The domestic scenes between Margot and Lou ring with authenticity. Other sequences aren't quite as successful — the x-rated dialogue in the martini scene, the underwater seduction. Everything centers on Williams' performance, which is proficient and courageous. Her vulnerability is made literal, probably too literal, in several lingering scenes of full nudity.
The film's final half hour maps some territories I've never seen before in a romantic drama. In a series of twists, the story switches back on itself in unexpected fashion, and the movie's last image is total perfection. Polley has made a beautiful film here, heartfelt and rigorously honest.
Extras: The DVD/Blu-ray adds a single Making Of doc unavailable in the digital download format. I'd recommend seeing this one in high-def if you can — Blu-ray or the HD download.
Also New This Week:
Criterion has reissued the 1971 British drama Sunday Bloody Sunday, from director John Schlesinger (Midnight Cowboy). The film — about a bisexual love triangle among Londoners Peter Finch, Glenda Jackson and Murray Head — was considered quite transgressive at the time, and was nominated for four Academy Awards. Both the DVD and Blu-ray editions feature new interviews, archival footage and a booklet of critical essays.
Director Steven Soderburgh is capable of making bad movies (Full Frontal), but he doesn't make uninteresting ones. Magic Mike stars beefcake wunderkind Channing Tatum in a musical celebration of male stripping. Right this way, ladies.

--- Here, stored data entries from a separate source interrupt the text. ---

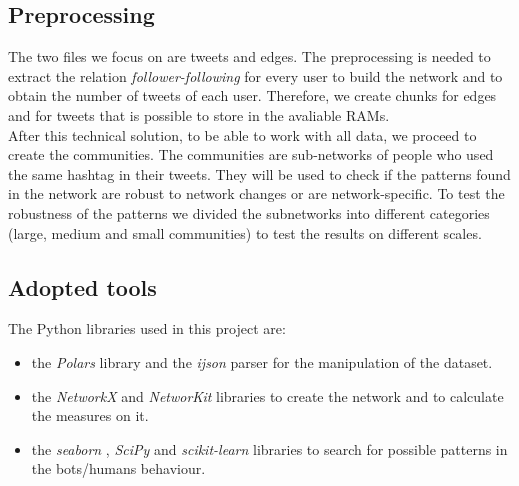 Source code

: \documentclass[12pt, a4paper]{article}
\begin{document}
    \subsection{Preprocessing}
    	The two files we focus on are tweets and edges. The preprocessing is needed to extract the relation \textit{follower-following} for every user to build the network and to obtain the number of tweets of each user.	 Therefore, we create chunks for edges and for tweets that is possible to store in the avaliable RAMs.\\
        After this technical solution, to be able to work with all data, we proceed to create the communities. The communities are sub-networks of people who used the same hashtag in their tweets. They will be used to check if the patterns found in the network are robust to network changes or are network-specific. To test the robustness of the patterns we divided the subnetworks into different categories (large, medium and small communities) to test the results on different scales.
	\subsection{Adopted tools}
		The Python libraries used in this project are:
        \begin{itemize}
            \item the \textit{Polars} library and the \textit{ijson} parser for the manipulation of the dataset.
            \item the \textit{NetworkX} \cite{hagberg2008} and \textit{NetworKit} \cite{staudt2016} libraries to create the network and to calculate the measures on it.
            \item the \textit{seaborn} \cite{seaborn2021}, \textit{SciPy} \cite{scipy2020} and \textit{scikit-learn} \cite{scikit-learn2011} libraries to search for possible patterns in the bots/humans behaviour.
        \end{itemize}
\end{document}
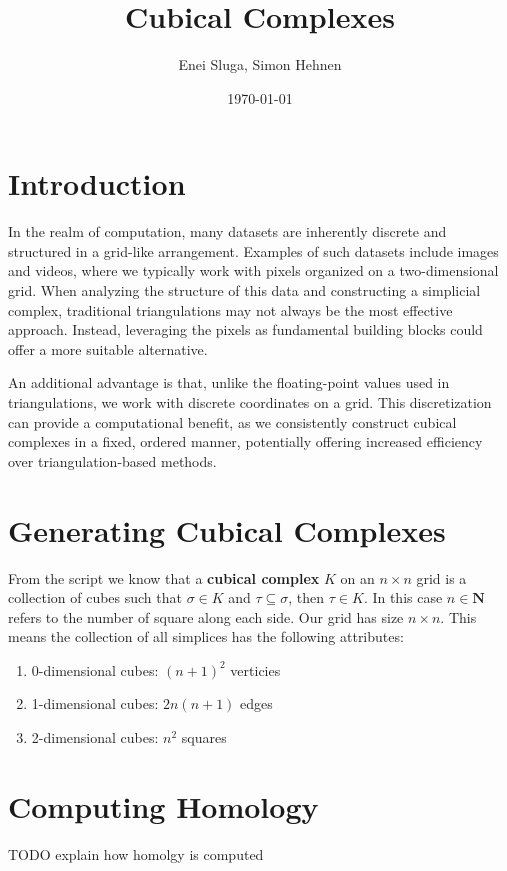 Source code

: \documentclass{article}
\title{Cubical Complexes} %
\author{Enei Sluga, Simon Hehnen} %
\affil
{
    Faculty of Computer and Information Science \\
    University of Ljubljana %
}
\date{\today} %
\begin{document}
    \maketitle

    \section{Introduction}
    In the realm of computation, many datasets are inherently discrete and structured in a
    grid-like arrangement. Examples of such datasets include images and videos,
    where we typically work with pixels organized on a two-dimensional grid.
    When analyzing the structure of this data and constructing a simplicial complex,
    traditional triangulations may not always be the most effective approach.
    Instead, leveraging the pixels as fundamental building blocks could offer a
    more suitable alternative.
    
    An additional advantage is that, unlike the floating-point values used in triangulations,
    we work with discrete coordinates on a grid. This discretization can provide a
    computational benefit, as we consistently construct cubical complexes in a fixed,
    ordered manner, potentially offering increased efficiency over triangulation-based methods.
    
    \section{Generating Cubical Complexes}
    From the script we know that a \textbf{cubical complex} $K$ on an $n \times n$ grid
    is a collection of cubes such that $\sigma \in K$ and $\tau \subseteq \sigma$, then $\tau \in K$.
    In this case $n \in \mathbf{N}$ refers to the number of square along each side.
    Our grid has size $n \times n$. This means the collection of all simplices has the following attributes:
    \begin{enumerate}
        \item 0-dimensional cubes: $(n+1)^2$ verticies
        \item 1-dimensional cubes: $2n(n+1)$ edges
        \item 2-dimensional cubes: $n^2$ squares
    \end{enumerate}



    \section{Computing Homology}
    TODO explain how homolgy is computed
\end{document}
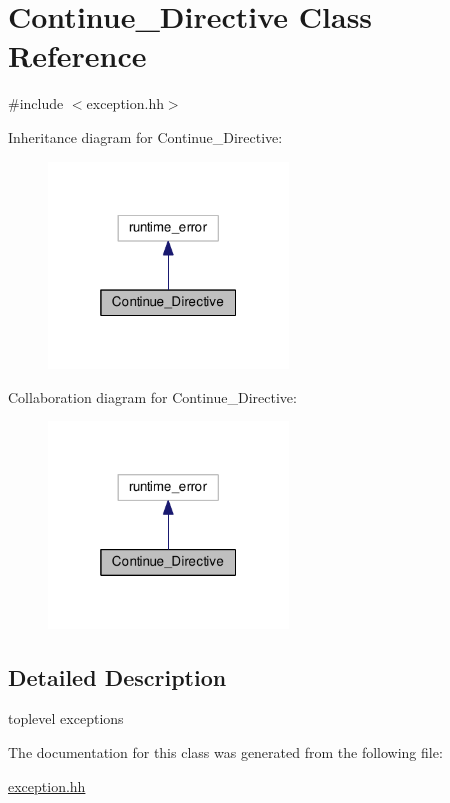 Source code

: \hypertarget{classContinue__Directive}{\section{Continue\-\_\-\-Directive Class Reference}
\label{classContinue__Directive}
}


{\ttfamily \#include $<$exception.\-hh$>$}



Inheritance diagram for Continue\-\_\-\-Directive\-:\nopagebreak
\begin{figure}[H]
\begin{center}
\leavevmode
\includegraphics[width=181pt]{classContinue__Directive__inherit__graph}
\end{center}
\end{figure}


Collaboration diagram for Continue\-\_\-\-Directive\-:\nopagebreak
\begin{figure}[H]
\begin{center}
\leavevmode
\includegraphics[width=181pt]{classContinue__Directive__coll__graph}
\end{center}
\end{figure}


\subsection{Detailed Description}
toplevel exceptions 

The documentation for this class was generated from the following file\-:\begin{DoxyCompactItemize}
\item 
\hyperlink{exception_8hh}{exception.\-hh}\end{DoxyCompactItemize}
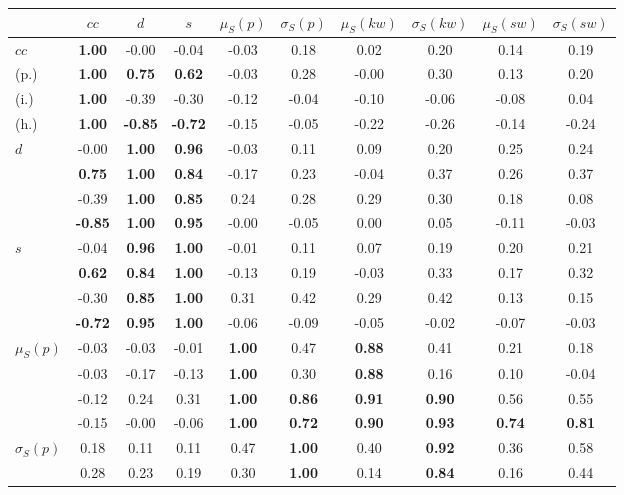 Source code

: \begin{table*}[h!]
\begin{center}
\begin{tabular}{| l || c | c | c | c | c | c | c | c | c |}\hline
 & $cc$ & $d$ & $s$ & $\mu_S(p)$ & $\sigma_S(p)$ & $\mu_S(kw)$ & $\sigma_S(kw)$ & $\mu_S(sw)$ & $\sigma_S(sw)$ \\\hline\hline
$cc$ & {\bf 1.00} & -0.00 & -0.04 & -0.03 & 0.18 & 0.02 & 0.20 & 0.14 & 0.19 \\
(p.) & {\bf 1.00} & {\bf 0.75} & {\bf 0.62} & -0.03 & 0.28 & -0.00 & 0.30 & 0.13 & 0.20 \\
(i.) & {\bf 1.00} & -0.39 & -0.30 & -0.12 & -0.04 & -0.10 & -0.06 & -0.08 & 0.04 \\
(h.) & {\bf 1.00} & {\bf -0.85} & {\bf -0.72} & -0.15 & -0.05 & -0.22 & -0.26 & -0.14 & -0.24 \\\hline
$d$ & -0.00 & {\bf 1.00} & {\bf 0.96} & -0.03 & 0.11 & 0.09 & 0.20 & 0.25 & 0.24 \\
 & {\bf 0.75} & {\bf 1.00} & {\bf 0.84} & -0.17 & 0.23 & -0.04 & 0.37 & 0.26 & 0.37 \\
 & -0.39 & {\bf 1.00} & {\bf 0.85} & 0.24 & 0.28 & 0.29 & 0.30 & 0.18 & 0.08 \\
 & {\bf -0.85} & {\bf 1.00} & {\bf 0.95} & -0.00 & -0.05 & 0.00 & 0.05 & -0.11 & -0.03 \\\hline
$s$ & -0.04 & {\bf 0.96} & {\bf 1.00} & -0.01 & 0.11 & 0.07 & 0.19 & 0.20 & 0.21 \\
 & {\bf 0.62} & {\bf 0.84} & {\bf 1.00} & -0.13 & 0.19 & -0.03 & 0.33 & 0.17 & 0.32 \\
 & -0.30 & {\bf 0.85} & {\bf 1.00} & 0.31 & 0.42 & 0.29 & 0.42 & 0.13 & 0.15 \\
 & {\bf -0.72} & {\bf 0.95} & {\bf 1.00} & -0.06 & -0.09 & -0.05 & -0.02 & -0.07 & -0.03 \\\hline
$\mu_S(p)$ & -0.03 & -0.03 & -0.01 & {\bf 1.00} & 0.47 & {\bf 0.88} & 0.41 & 0.21 & 0.18 \\
 & -0.03 & -0.17 & -0.13 & {\bf 1.00} & 0.30 & {\bf 0.88} & 0.16 & 0.10 & -0.04 \\
 & -0.12 & 0.24 & 0.31 & {\bf 1.00} & {\bf 0.86} & {\bf 0.91} & {\bf 0.90} & 0.56 & 0.55 \\
 & -0.15 & -0.00 & -0.06 & {\bf 1.00} & {\bf 0.72} & {\bf 0.90} & {\bf 0.93} & {\bf 0.74} & {\bf 0.81} \\\hline
$\sigma_S(p)$ & 0.18 & 0.11 & 0.11 & 0.47 & {\bf 1.00} & 0.40 & {\bf 0.92} & 0.36 & 0.58 \\
 & 0.28 & 0.23 & 0.19 & 0.30 & {\bf 1.00} & 0.14 & {\bf 0.84} & 0.16 & 0.44 \\

\end{tabular}
\end{center}
\end{table*}
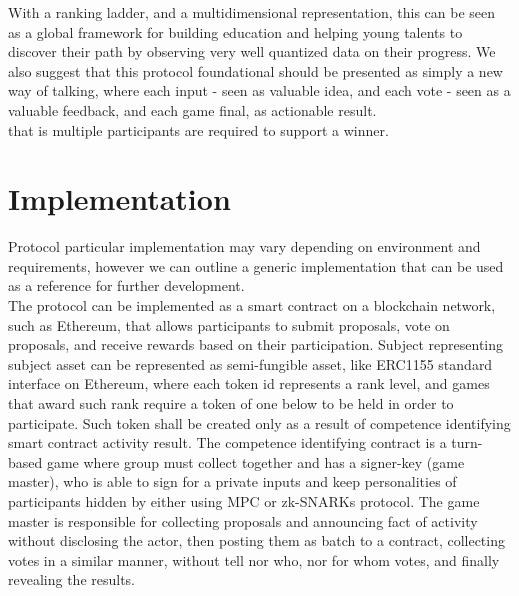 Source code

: \documentclass{article}
\begin{document}
\begin{CJK}{UTF8}{gbsn}
\begin{multicols}{2}
With a ranking ladder, and a multidimensional representation, this can be seen as a global framework for building education and helping young talents to discover their path by observing very well quantized data on their progress. We also suggest that this protocol foundational should be presented as simply a new way of talking, where each input - seen as valuable idea, and each vote - seen as a valuable feedback, and each game final, as actionable result.\\
that is multiple participants are required to support a winner.


\section{Implementation}
Protocol particular implementation may vary depending on environment and requirements, however we can outline a generic implementation that can be used as a reference for further development.\\
The protocol can be implemented as a smart contract on a blockchain network, such as Ethereum, that allows participants to submit proposals, vote on proposals, and receive rewards based on their participation. Subject representing subject asset can be represented as semi-fungible asset, like ERC1155\cite{EIP1155} standard interface on Ethereum, where each token id represents a rank level, and games that award such rank require a token of one below to be held in order to participate. Such token shall be created only as a result of competence identifying smart contract activity result. The competence identifying contract is a turn-based game where group must collect together and has a signer-key (game master), who is able to sign for a private inputs and keep personalities of participants hidden by either using MPC or zk-SNARKs protocol.
The game master is responsible for collecting proposals and announcing fact of activity without disclosing the actor, then posting them as batch to a contract, collecting votes in a similar manner, without tell nor who, nor for whom votes, and finally revealing the results.\\




\end{multicols}
\end{CJK}
\end{document}
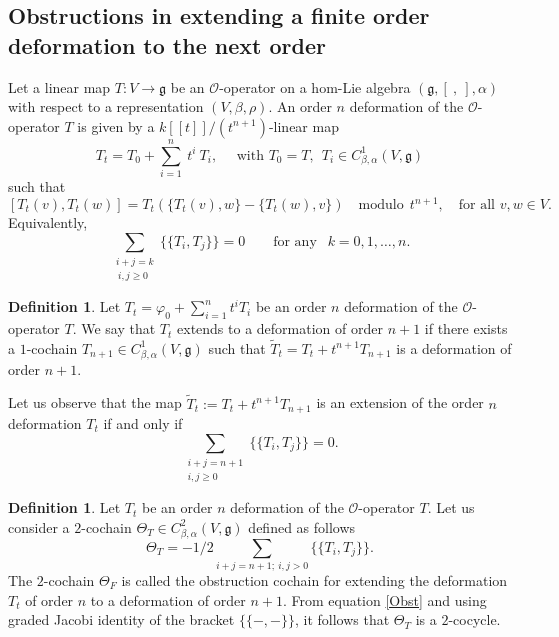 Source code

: \documentclass[a4paper,11pt]{amsart}
\theoremstyle{plain}
\theoremstyle{definition}
\newtheorem{definition}[theorem]{Definition}
\theoremstyle{remark}
\numberwithin{equation}{section}
\begin{document}
\subsection{Obstructions in extending a finite order deformation to the next order}

Let a linear map $T:V\rightarrow \mathfrak{g}$ be an $\mathcal{O}$-operator on a hom-Lie algebra $(\mathfrak{g},[~,~],\alpha)$ with respect to a representation $(V,\beta,\rho)$. An order $n$ deformation of the $\mathcal{O}$-operator $T$ is given by a $k[[t]]/(t^{n+1})$-linear map 
$${T_t=T_0+\sum\limits^n_{i=1}~t^i ~T_i }, \quad\mbox{ with  }  T_0=T,~~T_i\in C^1_{\beta,\alpha}(V,\mathfrak{g})$$ 
such that 
$$[T_t(v),T_t(w)]=T_t(\{T_t(v),w\}-\{T_t(w),v\}) \quad\mbox{modulo}~~ t^{n+1}, \quad \mbox{for all }v,w\in V.$$
Equivalently,
$$\sum\limits_{\substack{i+j=k\\ ~i,j\geq 0}}\{\!\!\{T_i,T_j\}\!\!\}=0\quad\quad\mbox{for any }~~k=0,1,\ldots,n.$$

\begin{definition}
Let $\textstyle{T_t=\varphi_0+\sum^n_{i=1}t^i T_i }$ be an order $n$ deformation of the $\mathcal{O}$-operator $T$. We say that $T_t$ extends to a deformation of order $n+1$ if there exists a $1$-cochain $T_{n+1}\in C^1_{\beta,\alpha}(V,\mathfrak{g})$ such that $\widetilde{T}_t=T_t+t^{n+1} T_{n+1} $ is a deformation of order $n+1$.
\end{definition}

Let us observe that the map $\widetilde{T}_t:=T_t+t^{n+1}T_{n+1}$ is an extension of the order $n$ deformation $T_t$ if and only if 
$$\sum_{\substack{i+j=n+1\\i,j\geq 0}}\{\!\!\{T_i,T_j\}\!\!\}=0.$$


\begin{definition}
Let $T_t$ be an order $n$ deformation of the $\mathcal{O}$-operator $T$. Let us consider a $2$-cochain $\Theta_T \in C^2_{\beta,\alpha}(V,\mathfrak{g})$ defined as follows
\begin{equation}\label{Obst}
\Theta_T =-1/2\sum_{i+j=n+1;~i,j>0}\{\!\!\{T_i,T_j\}\!\!\}.
\end{equation}
The $2$-cochain $\Theta_F$ is called the obstruction cochain for extending the deformation $T_t$ of order $n$ to a deformation of order $n+1$. 
From equation \eqref{Obst} and using graded Jacobi identity of the bracket $\{\!\!\{-,-\}\!\!\}$, it follows that $\Theta_T$ is a $2$-cocycle.
\end{definition}
\end{document}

From the author who brought you Pride and Prejudice and Zombies comes the genre mashup Abraham Lincoln, Vampire Hunter, which proves yet again that one joke can go a long way in showbiz. Screenwriter Seth Grahame-Smith adapts his own book, with Russian filmmaker Timur Bekmambetov (Night Watch) directing.
Steve Carrell and Keira Knightly star as two strangers with three weeks to live — there's an asteroid headed for Earth — in the apocalyptic romantic comedy Seeking a Friend for the End of the World.
Tyler Perry returns with the franchise comedy and possessive apostrophe festival Tyler Perry's Madea's Witness Protection.